- _EXERCISE DETAILS_: All of the data below is to be output without alteration.
────────────────
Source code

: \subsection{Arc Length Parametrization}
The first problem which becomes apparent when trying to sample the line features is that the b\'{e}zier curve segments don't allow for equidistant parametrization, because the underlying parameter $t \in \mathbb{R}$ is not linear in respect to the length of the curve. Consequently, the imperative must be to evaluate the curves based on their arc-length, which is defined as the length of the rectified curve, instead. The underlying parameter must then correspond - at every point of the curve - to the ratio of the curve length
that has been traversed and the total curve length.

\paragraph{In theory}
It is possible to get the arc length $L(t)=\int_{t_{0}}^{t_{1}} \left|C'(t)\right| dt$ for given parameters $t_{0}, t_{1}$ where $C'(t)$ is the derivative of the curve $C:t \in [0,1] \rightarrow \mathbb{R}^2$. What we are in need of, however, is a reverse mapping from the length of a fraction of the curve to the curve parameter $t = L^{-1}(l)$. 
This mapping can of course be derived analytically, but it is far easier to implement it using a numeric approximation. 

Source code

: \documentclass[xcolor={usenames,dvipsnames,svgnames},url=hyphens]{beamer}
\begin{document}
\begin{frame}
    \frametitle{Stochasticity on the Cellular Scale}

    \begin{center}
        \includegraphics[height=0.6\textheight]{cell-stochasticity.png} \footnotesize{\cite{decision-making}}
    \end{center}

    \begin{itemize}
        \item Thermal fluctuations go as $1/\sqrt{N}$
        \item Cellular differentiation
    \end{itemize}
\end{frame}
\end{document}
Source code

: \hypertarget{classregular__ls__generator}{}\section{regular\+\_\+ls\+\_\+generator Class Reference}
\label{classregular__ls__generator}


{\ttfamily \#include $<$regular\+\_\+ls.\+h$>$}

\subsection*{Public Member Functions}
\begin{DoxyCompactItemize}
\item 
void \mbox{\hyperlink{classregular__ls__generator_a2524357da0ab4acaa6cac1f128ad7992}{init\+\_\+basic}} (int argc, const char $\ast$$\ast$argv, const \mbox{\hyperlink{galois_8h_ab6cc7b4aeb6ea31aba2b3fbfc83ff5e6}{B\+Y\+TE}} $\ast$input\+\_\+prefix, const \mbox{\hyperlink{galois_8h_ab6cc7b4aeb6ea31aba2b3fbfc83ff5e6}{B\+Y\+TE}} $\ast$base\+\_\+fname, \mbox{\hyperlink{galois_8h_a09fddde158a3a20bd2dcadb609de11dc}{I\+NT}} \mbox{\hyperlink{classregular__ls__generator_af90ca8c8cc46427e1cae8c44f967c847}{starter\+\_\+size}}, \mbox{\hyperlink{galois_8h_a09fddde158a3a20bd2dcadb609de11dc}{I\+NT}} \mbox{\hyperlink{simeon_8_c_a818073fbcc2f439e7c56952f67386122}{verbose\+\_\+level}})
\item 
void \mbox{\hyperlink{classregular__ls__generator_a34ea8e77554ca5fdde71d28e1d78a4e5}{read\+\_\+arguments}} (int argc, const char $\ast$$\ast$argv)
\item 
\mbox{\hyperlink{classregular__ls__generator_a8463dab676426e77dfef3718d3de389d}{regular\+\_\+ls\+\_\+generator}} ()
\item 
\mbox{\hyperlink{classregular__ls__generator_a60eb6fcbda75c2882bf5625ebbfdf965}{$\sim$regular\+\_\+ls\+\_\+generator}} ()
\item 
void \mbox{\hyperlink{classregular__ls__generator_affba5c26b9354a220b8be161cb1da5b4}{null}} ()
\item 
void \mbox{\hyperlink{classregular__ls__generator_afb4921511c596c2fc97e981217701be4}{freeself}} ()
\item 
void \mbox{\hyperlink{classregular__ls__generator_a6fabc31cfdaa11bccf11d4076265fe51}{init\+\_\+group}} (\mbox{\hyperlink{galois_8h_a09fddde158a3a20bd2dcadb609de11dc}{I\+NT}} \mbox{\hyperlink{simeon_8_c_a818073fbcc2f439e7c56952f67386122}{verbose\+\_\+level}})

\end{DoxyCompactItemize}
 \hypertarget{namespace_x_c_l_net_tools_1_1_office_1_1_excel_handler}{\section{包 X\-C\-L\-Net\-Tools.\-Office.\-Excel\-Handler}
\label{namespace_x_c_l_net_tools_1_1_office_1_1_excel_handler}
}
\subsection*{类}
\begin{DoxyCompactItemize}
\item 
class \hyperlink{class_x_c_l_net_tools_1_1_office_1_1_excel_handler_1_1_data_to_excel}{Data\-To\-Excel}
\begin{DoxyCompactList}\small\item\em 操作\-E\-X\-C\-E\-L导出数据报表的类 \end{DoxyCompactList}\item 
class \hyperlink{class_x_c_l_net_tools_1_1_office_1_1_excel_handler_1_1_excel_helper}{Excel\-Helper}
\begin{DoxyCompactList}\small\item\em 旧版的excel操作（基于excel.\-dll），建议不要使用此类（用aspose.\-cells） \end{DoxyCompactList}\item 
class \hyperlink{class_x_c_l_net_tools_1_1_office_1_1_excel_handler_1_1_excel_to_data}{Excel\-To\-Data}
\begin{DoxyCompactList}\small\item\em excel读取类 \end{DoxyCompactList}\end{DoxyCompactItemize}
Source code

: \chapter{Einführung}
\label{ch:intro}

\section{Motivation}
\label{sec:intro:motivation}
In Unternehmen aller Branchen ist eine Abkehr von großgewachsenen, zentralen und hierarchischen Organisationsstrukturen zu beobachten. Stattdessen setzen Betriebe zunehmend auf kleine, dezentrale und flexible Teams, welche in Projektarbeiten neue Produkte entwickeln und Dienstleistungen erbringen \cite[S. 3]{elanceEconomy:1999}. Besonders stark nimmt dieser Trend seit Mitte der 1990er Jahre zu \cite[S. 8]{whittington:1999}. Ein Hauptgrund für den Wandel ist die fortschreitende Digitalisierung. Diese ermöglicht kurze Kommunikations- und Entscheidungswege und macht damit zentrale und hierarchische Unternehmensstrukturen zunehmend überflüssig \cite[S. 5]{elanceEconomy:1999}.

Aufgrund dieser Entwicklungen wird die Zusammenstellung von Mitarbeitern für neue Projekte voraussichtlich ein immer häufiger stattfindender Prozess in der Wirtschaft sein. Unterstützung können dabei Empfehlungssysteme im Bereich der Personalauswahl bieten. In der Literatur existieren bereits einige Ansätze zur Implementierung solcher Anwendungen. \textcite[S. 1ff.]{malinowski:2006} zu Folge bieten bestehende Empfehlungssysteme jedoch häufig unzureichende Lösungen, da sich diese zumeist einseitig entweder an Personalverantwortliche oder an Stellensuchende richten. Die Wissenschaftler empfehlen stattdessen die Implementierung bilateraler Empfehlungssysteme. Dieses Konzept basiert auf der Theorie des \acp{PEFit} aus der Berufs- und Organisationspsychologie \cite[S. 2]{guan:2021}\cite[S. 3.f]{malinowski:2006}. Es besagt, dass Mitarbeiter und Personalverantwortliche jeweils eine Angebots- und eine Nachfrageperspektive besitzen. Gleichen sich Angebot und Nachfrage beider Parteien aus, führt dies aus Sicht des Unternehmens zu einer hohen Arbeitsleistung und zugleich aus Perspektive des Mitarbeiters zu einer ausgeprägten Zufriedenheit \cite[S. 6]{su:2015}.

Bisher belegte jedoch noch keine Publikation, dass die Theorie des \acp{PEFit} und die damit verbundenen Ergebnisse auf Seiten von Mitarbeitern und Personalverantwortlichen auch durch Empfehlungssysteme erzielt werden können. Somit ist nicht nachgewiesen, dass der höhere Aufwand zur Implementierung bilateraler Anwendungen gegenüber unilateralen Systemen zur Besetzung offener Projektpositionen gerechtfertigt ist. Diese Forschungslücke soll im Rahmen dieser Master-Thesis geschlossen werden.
────────────────
- _RESULT FOR THIS TASK_:
Source code

: \subsection{Arc Length Parametrization}
The first problem which becomes apparent when trying to sample the line features is that the b\'{e}zier curve segments don't allow for equidistant parametrization, because the underlying parameter $t \in \mathbb{R}$ is not linear in respect to the length of the curve. Consequently, the imperative must be to evaluate the curves based on their arc-length, which is defined as the length of the rectified curve, instead. The underlying parameter must then correspond - at every point of the curve - to the ratio of the curve length
that has been traversed and the total curve length.

\paragraph{In theory}
It is possible to get the arc length $L(t)=\int_{t_{0}}^{t_{1}} \left|C'(t)\right| dt$ for given parameters $t_{0}, t_{1}$ where $C'(t)$ is the derivative of the curve $C:t \in [0,1] \rightarrow \mathbb{R}^2$. What we are in need of, however, is a reverse mapping from the length of a fraction of the curve to the curve parameter $t = L^{-1}(l)$. 
This mapping can of course be derived analytically, but it is far easier to implement it using a numeric approximation. 

Source code

: \documentclass[xcolor={usenames,dvipsnames,svgnames},url=hyphens]{beamer}
\begin{document}
\begin{frame}
    \frametitle{Stochasticity on the Cellular Scale}

    \begin{center}
        \includegraphics[height=0.6\textheight]{cell-stochasticity.png} \footnotesize{\cite{decision-making}}
    \end{center}

    \begin{itemize}
        \item Thermal fluctuations go as $1/\sqrt{N}$
        \item Cellular differentiation
    \end{itemize}
\end{frame}
\end{document}
Source code

: \hypertarget{classregular__ls__generator}{}\section{regular\+\_\+ls\+\_\+generator Class Reference}
\label{classregular__ls__generator}


{\ttfamily \#include $<$regular\+\_\+ls.\+h$>$}

\subsection*{Public Member Functions}
\begin{DoxyCompactItemize}
\item 
void \mbox{\hyperlink{classregular__ls__generator_a2524357da0ab4acaa6cac1f128ad7992}{init\+\_\+basic}} (int argc, const char $\ast$$\ast$argv, const \mbox{\hyperlink{galois_8h_ab6cc7b4aeb6ea31aba2b3fbfc83ff5e6}{B\+Y\+TE}} $\ast$input\+\_\+prefix, const \mbox{\hyperlink{galois_8h_ab6cc7b4aeb6ea31aba2b3fbfc83ff5e6}{B\+Y\+TE}} $\ast$base\+\_\+fname, \mbox{\hyperlink{galois_8h_a09fddde158a3a20bd2dcadb609de11dc}{I\+NT}} \mbox{\hyperlink{classregular__ls__generator_af90ca8c8cc46427e1cae8c44f967c847}{starter\+\_\+size}}, \mbox{\hyperlink{galois_8h_a09fddde158a3a20bd2dcadb609de11dc}{I\+NT}} \mbox{\hyperlink{simeon_8_c_a818073fbcc2f439e7c56952f67386122}{verbose\+\_\+level}})
\item 
void \mbox{\hyperlink{classregular__ls__generator_a34ea8e77554ca5fdde71d28e1d78a4e5}{read\+\_\+arguments}} (int argc, const char $\ast$$\ast$argv)
\item 
\mbox{\hyperlink{classregular__ls__generator_a8463dab676426e77dfef3718d3de389d}{regular\+\_\+ls\+\_\+generator}} ()
\item 
\mbox{\hyperlink{classregular__ls__generator_a60eb6fcbda75c2882bf5625ebbfdf965}{$\sim$regular\+\_\+ls\+\_\+generator}} ()
\item 
void \mbox{\hyperlink{classregular__ls__generator_affba5c26b9354a220b8be161cb1da5b4}{null}} ()
\item 
void \mbox{\hyperlink{classregular__ls__generator_afb4921511c596c2fc97e981217701be4}{freeself}} ()
\item 
void \mbox{\hyperlink{classregular__ls__generator_a6fabc31cfdaa11bccf11d4076265fe51}{init\+\_\+group}} (\mbox{\hyperlink{galois_8h_a09fddde158a3a20bd2dcadb609de11dc}{I\+NT}} \mbox{\hyperlink{simeon_8_c_a818073fbcc2f439e7c56952f67386122}{verbose\+\_\+level}})

\end{DoxyCompactItemize}
 \hypertarget{namespace_x_c_l_net_tools_1_1_office_1_1_excel_handler}{\section{包 X\-C\-L\-Net\-Tools.\-Office.\-Excel\-Handler}
\label{namespace_x_c_l_net_tools_1_1_office_1_1_excel_handler}
}
\subsection*{类}
\begin{DoxyCompactItemize}
\item 
class \hyperlink{class_x_c_l_net_tools_1_1_office_1_1_excel_handler_1_1_data_to_excel}{Data\-To\-Excel}
\begin{DoxyCompactList}\small\item\em 操作\-E\-X\-C\-E\-L导出数据报表的类 \end{DoxyCompactList}\item 
class \hyperlink{class_x_c_l_net_tools_1_1_office_1_1_excel_handler_1_1_excel_helper}{Excel\-Helper}
\begin{DoxyCompactList}\small\item\em 旧版的excel操作（基于excel.\-dll），建议不要使用此类（用aspose.\-cells） \end{DoxyCompactList}\item 
class \hyperlink{class_x_c_l_net_tools_1_1_office_1_1_excel_handler_1_1_excel_to_data}{Excel\-To\-Data}
\begin{DoxyCompactList}\small\item\em excel读取类 \end{DoxyCompactList}\end{DoxyCompactItemize}
Source code

: \chapter{Einführung}
\label{ch:intro}

\section{Motivation}
\label{sec:intro:motivation}
In Unternehmen aller Branchen ist eine Abkehr von großgewachsenen, zentralen und hierarchischen Organisationsstrukturen zu beobachten. Stattdessen setzen Betriebe zunehmend auf kleine, dezentrale und flexible Teams, welche in Projektarbeiten neue Produkte entwickeln und Dienstleistungen erbringen \cite[S. 3]{elanceEconomy:1999}. Besonders stark nimmt dieser Trend seit Mitte der 1990er Jahre zu \cite[S. 8]{whittington:1999}. Ein Hauptgrund für den Wandel ist die fortschreitende Digitalisierung. Diese ermöglicht kurze Kommunikations- und Entscheidungswege und macht damit zentrale und hierarchische Unternehmensstrukturen zunehmend überflüssig \cite[S. 5]{elanceEconomy:1999}.

Aufgrund dieser Entwicklungen wird die Zusammenstellung von Mitarbeitern für neue Projekte voraussichtlich ein immer häufiger stattfindender Prozess in der Wirtschaft sein. Unterstützung können dabei Empfehlungssysteme im Bereich der Personalauswahl bieten. In der Literatur existieren bereits einige Ansätze zur Implementierung solcher Anwendungen. \textcite[S. 1ff.]{malinowski:2006} zu Folge bieten bestehende Empfehlungssysteme jedoch häufig unzureichende Lösungen, da sich diese zumeist einseitig entweder an Personalverantwortliche oder an Stellensuchende richten. Die Wissenschaftler empfehlen stattdessen die Implementierung bilateraler Empfehlungssysteme. Dieses Konzept basiert auf der Theorie des \acp{PEFit} aus der Berufs- und Organisationspsychologie \cite[S. 2]{guan:2021}\cite[S. 3.f]{malinowski:2006}. Es besagt, dass Mitarbeiter und Personalverantwortliche jeweils eine Angebots- und eine Nachfrageperspektive besitzen. Gleichen sich Angebot und Nachfrage beider Parteien aus, führt dies aus Sicht des Unternehmens zu einer hohen Arbeitsleistung und zugleich aus Perspektive des Mitarbeiters zu einer ausgeprägten Zufriedenheit \cite[S. 6]{su:2015}.

Bisher belegte jedoch noch keine Publikation, dass die Theorie des \acp{PEFit} und die damit verbundenen Ergebnisse auf Seiten von Mitarbeitern und Personalverantwortlichen auch durch Empfehlungssysteme erzielt werden können. Somit ist nicht nachgewiesen, dass der höhere Aufwand zur Implementierung bilateraler Anwendungen gegenüber unilateralen Systemen zur Besetzung offener Projektpositionen gerechtfertigt ist. Diese Forschungslücke soll im Rahmen dieser Master-Thesis geschlossen werden.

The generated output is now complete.